## Information

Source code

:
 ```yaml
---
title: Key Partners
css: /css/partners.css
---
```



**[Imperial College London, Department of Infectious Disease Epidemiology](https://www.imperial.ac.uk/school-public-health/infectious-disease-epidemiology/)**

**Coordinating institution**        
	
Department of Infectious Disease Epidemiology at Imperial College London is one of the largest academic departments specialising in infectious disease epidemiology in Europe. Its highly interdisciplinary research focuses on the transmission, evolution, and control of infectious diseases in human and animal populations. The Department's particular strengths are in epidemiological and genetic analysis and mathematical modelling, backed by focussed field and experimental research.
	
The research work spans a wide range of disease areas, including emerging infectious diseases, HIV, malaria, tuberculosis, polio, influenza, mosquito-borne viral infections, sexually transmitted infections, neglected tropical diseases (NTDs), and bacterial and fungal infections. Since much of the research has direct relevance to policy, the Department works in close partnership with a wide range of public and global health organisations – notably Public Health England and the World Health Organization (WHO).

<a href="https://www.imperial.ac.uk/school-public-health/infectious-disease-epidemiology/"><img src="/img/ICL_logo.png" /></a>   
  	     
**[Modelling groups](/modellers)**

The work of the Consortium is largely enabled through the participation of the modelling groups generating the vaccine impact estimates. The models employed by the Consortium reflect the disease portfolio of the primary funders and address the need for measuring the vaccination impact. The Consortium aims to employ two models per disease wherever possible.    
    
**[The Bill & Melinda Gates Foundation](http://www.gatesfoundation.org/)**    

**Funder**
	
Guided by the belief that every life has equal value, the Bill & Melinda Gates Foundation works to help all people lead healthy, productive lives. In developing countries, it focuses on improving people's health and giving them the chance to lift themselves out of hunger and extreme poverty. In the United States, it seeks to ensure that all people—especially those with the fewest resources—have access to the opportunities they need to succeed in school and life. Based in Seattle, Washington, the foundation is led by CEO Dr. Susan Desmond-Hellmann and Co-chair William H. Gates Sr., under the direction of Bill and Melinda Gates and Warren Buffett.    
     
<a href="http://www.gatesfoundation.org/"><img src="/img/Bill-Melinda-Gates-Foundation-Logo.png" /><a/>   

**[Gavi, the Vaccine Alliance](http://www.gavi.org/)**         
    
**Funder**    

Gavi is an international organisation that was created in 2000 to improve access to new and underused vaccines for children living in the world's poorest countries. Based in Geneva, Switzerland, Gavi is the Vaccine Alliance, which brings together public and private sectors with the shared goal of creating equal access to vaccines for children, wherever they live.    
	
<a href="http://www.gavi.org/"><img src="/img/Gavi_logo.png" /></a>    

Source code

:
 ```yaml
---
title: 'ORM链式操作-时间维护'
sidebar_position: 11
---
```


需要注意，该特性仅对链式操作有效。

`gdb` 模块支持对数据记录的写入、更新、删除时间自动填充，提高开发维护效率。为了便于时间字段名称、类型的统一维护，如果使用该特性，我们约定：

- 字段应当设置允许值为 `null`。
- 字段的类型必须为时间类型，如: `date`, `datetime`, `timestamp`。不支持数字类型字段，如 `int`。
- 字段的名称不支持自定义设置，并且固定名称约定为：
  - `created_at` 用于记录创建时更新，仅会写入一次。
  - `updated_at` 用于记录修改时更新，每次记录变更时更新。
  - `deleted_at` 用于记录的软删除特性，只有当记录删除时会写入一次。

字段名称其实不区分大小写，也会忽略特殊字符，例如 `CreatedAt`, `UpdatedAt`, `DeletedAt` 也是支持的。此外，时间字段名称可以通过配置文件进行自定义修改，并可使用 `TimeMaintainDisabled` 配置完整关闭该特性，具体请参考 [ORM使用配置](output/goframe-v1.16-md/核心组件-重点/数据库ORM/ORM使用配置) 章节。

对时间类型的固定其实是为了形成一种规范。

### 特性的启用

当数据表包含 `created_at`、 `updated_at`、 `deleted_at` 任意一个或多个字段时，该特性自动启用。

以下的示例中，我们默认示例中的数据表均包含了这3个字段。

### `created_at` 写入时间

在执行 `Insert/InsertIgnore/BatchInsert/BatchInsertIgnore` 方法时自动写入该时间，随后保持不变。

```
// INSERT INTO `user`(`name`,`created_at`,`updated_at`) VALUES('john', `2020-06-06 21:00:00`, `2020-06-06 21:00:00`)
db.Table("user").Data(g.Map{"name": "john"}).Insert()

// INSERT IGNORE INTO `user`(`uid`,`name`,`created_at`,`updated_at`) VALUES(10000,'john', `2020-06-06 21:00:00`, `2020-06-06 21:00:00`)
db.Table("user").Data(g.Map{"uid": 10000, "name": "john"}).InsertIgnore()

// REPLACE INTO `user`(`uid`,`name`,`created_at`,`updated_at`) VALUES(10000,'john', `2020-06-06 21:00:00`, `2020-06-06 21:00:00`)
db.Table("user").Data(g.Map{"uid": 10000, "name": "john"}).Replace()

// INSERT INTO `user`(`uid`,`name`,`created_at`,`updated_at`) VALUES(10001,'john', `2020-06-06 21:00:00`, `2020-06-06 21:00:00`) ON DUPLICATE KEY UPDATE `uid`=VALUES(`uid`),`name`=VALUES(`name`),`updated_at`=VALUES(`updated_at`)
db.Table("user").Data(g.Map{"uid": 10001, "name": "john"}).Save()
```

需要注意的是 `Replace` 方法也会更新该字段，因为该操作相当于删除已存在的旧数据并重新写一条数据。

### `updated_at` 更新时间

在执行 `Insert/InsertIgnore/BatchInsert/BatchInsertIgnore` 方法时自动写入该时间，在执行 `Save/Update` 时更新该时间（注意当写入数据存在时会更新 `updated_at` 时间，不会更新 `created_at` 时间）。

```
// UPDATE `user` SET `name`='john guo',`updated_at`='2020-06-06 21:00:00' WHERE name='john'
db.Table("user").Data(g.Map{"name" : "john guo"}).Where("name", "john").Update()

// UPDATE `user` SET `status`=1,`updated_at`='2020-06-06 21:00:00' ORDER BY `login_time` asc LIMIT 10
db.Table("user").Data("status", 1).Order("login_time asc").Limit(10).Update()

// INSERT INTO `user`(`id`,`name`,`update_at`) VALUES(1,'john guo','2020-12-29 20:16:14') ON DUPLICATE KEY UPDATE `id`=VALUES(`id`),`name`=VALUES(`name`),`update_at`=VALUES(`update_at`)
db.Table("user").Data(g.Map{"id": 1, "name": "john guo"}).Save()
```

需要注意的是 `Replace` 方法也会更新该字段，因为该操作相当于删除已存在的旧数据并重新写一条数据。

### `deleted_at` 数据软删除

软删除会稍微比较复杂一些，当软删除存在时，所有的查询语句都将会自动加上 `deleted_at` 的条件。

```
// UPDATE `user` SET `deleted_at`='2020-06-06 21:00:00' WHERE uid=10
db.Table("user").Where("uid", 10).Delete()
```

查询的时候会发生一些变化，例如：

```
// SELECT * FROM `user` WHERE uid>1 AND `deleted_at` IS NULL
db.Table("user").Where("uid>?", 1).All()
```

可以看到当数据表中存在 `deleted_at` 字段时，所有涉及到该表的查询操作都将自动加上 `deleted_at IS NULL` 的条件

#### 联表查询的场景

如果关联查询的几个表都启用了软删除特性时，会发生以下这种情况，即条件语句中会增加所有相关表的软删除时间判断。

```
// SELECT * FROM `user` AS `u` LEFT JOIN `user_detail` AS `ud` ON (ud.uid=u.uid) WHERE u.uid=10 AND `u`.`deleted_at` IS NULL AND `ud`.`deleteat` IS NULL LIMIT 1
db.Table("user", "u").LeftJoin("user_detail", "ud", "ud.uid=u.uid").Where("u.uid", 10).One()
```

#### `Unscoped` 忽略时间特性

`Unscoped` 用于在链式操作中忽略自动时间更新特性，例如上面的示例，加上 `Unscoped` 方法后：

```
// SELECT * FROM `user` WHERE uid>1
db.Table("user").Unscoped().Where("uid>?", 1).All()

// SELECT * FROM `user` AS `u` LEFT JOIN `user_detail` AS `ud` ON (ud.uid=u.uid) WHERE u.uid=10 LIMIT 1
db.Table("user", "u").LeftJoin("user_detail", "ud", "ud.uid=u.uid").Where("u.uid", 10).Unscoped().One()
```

## Exercise goal
When a line holds the string "groups", pull it out of the listing.

## Result of the exercise
**[Modelling groups](/modellers)**
The work of the Consortium is largely enabled through the participation of the modelling groups generating the vaccine impact estimates. The models employed by the Consortium reflect the disease portfolio of the primary funders and address the need for measuring the vaccination impact. The Consortium aims to employ two models per disease wherever possible.    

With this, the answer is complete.